TASK STATEMENT
Could you write out each of the records below exactly?

DATA TO USE

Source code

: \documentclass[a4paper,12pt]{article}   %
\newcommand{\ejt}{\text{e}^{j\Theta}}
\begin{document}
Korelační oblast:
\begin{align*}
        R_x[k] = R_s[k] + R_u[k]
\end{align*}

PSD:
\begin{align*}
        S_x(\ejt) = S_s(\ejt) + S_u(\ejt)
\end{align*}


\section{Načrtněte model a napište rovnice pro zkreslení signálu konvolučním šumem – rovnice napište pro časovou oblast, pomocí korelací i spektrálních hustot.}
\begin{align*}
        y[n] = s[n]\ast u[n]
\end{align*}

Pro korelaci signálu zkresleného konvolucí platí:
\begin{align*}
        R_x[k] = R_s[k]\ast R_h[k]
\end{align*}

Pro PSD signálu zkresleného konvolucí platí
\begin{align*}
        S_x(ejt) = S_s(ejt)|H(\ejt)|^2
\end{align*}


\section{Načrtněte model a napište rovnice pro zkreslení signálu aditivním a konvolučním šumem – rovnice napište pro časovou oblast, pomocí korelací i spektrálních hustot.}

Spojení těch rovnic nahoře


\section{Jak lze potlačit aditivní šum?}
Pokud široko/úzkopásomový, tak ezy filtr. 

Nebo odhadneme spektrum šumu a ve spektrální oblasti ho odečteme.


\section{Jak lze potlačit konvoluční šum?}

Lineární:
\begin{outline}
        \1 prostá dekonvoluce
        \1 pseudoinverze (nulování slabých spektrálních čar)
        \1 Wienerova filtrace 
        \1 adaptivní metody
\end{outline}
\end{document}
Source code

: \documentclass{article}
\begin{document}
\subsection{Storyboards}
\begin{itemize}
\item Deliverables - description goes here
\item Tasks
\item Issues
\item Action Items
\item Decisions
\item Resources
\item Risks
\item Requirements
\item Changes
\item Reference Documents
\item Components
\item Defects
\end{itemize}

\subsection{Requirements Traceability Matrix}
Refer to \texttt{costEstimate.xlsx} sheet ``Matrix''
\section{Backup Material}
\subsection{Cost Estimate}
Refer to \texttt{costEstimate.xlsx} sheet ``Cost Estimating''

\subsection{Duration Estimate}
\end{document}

RESPONSE TO THIS EXERCISE
Source code

: \documentclass[a4paper,12pt]{article}   %
\newcommand{\ejt}{\text{e}^{j\Theta}}
\begin{document}
Korelační oblast:
\begin{align*}
        R_x[k] = R_s[k] + R_u[k]
\end{align*}

PSD:
\begin{align*}
        S_x(\ejt) = S_s(\ejt) + S_u(\ejt)
\end{align*}


\section{Načrtněte model a napište rovnice pro zkreslení signálu konvolučním šumem – rovnice napište pro časovou oblast, pomocí korelací i spektrálních hustot.}
\begin{align*}
        y[n] = s[n]\ast u[n]
\end{align*}

Pro korelaci signálu zkresleného konvolucí platí:
\begin{align*}
        R_x[k] = R_s[k]\ast R_h[k]
\end{align*}

Pro PSD signálu zkresleného konvolucí platí
\begin{align*}
        S_x(ejt) = S_s(ejt)|H(\ejt)|^2
\end{align*}


\section{Načrtněte model a napište rovnice pro zkreslení signálu aditivním a konvolučním šumem – rovnice napište pro časovou oblast, pomocí korelací i spektrálních hustot.}

Spojení těch rovnic nahoře


\section{Jak lze potlačit aditivní šum?}
Pokud široko/úzkopásomový, tak ezy filtr. 

Nebo odhadneme spektrum šumu a ve spektrální oblasti ho odečteme.


\section{Jak lze potlačit konvoluční šum?}

Lineární:
\begin{outline}
        \1 prostá dekonvoluce
        \1 pseudoinverze (nulování slabých spektrálních čar)
        \1 Wienerova filtrace 
        \1 adaptivní metody
\end{outline}
\end{document}
Source code

: \documentclass{article}
\begin{document}
\subsection{Storyboards}
\begin{itemize}
\item Deliverables - description goes here
\item Tasks
\item Issues
\item Action Items
\item Decisions
\item Resources
\item Risks
\item Requirements
\item Changes
\item Reference Documents
\item Components
\item Defects
\end{itemize}

\subsection{Requirements Traceability Matrix}
Refer to \texttt{costEstimate.xlsx} sheet ``Matrix''
\section{Backup Material}
\subsection{Cost Estimate}
Refer to \texttt{costEstimate.xlsx} sheet ``Cost Estimating''

\subsection{Duration Estimate}
\end{document}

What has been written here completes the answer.